Count each line below that has "data" anywhere in it. Answer with the total alone.

Records shown Start Marker

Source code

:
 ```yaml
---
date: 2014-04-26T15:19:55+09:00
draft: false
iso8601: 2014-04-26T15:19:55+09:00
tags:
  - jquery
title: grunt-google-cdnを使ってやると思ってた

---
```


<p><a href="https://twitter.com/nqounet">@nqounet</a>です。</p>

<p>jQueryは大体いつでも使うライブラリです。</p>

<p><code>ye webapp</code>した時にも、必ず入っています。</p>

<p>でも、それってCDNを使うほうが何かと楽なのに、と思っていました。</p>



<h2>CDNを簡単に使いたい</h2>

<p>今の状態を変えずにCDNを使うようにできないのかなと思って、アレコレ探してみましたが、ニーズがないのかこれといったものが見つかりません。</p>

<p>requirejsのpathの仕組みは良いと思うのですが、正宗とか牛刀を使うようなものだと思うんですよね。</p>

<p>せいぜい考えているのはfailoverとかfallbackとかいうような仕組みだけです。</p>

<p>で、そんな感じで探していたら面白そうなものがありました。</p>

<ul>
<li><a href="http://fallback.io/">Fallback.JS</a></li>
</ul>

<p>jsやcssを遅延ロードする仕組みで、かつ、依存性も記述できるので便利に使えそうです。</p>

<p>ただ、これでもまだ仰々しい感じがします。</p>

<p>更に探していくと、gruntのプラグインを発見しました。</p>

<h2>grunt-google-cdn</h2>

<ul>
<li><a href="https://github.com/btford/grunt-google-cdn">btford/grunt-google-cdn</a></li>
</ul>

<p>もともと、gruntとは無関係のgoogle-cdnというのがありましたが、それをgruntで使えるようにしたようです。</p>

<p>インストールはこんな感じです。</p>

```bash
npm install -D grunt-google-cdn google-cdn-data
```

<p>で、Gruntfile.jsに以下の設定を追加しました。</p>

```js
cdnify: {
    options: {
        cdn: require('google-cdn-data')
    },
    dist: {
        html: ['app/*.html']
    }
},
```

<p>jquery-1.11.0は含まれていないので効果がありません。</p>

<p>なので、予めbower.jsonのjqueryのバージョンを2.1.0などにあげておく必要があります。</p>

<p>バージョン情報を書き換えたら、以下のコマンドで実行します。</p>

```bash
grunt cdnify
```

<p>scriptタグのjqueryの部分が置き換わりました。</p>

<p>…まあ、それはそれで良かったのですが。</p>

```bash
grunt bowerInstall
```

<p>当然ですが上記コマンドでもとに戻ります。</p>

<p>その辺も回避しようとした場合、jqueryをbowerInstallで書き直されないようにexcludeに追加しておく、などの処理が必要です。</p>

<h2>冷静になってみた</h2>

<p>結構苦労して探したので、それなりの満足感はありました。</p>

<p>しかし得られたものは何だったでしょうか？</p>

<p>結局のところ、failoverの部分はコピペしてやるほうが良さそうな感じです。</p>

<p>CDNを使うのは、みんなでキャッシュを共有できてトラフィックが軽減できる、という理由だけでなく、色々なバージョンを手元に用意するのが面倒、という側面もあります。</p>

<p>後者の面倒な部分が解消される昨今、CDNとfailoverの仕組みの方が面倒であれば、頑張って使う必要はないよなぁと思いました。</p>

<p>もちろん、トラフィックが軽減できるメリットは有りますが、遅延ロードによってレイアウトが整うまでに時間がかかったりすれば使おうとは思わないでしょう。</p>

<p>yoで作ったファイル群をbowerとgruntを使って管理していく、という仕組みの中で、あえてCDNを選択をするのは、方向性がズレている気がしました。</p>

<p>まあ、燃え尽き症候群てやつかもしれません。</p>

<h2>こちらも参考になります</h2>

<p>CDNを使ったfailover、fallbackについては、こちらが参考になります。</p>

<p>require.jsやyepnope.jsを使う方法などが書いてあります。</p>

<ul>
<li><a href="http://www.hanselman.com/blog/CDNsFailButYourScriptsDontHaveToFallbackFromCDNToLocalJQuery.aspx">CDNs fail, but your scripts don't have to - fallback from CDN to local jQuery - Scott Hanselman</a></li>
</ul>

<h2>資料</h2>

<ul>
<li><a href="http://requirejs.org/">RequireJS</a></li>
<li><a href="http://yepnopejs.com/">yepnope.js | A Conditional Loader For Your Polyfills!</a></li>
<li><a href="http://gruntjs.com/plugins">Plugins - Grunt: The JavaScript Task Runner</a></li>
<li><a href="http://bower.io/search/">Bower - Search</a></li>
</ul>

Records shown End Marker

▸ Result for this exercise
2